EXERCISE GOAL – Would you please state how many lines in the entries contain the word "then"? Only the number should be given.

START EXERCISE DATA

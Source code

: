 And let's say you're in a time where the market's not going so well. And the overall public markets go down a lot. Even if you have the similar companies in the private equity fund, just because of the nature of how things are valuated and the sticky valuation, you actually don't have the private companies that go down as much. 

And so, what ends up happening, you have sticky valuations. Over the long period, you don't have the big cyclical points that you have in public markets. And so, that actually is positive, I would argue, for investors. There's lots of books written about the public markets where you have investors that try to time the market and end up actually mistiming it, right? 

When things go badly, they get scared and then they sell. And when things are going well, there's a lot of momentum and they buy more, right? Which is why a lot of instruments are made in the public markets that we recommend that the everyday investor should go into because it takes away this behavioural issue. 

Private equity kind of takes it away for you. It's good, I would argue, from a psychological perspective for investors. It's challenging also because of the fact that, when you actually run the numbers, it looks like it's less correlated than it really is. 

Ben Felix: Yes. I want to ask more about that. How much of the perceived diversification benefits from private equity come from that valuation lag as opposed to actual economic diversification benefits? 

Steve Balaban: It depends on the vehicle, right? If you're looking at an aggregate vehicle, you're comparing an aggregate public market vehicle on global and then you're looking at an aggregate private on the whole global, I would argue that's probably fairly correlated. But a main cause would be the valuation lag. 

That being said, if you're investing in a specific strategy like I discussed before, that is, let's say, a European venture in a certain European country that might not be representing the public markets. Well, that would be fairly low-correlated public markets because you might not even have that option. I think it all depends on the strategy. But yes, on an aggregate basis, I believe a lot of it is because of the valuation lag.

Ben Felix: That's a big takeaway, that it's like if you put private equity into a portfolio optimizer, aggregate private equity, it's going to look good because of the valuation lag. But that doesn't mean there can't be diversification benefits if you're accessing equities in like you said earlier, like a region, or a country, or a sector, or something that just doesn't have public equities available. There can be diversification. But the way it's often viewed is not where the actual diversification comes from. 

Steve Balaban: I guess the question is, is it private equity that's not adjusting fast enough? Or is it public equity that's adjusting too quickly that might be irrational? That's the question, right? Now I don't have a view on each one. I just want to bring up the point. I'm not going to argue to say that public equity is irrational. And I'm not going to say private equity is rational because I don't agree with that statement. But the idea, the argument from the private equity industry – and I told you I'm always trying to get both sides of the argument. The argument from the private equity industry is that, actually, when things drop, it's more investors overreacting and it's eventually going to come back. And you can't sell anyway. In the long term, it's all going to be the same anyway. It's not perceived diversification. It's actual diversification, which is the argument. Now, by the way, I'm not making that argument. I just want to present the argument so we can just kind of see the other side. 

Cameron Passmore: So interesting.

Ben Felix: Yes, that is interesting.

END EXERCISE DATA

REPLY – 2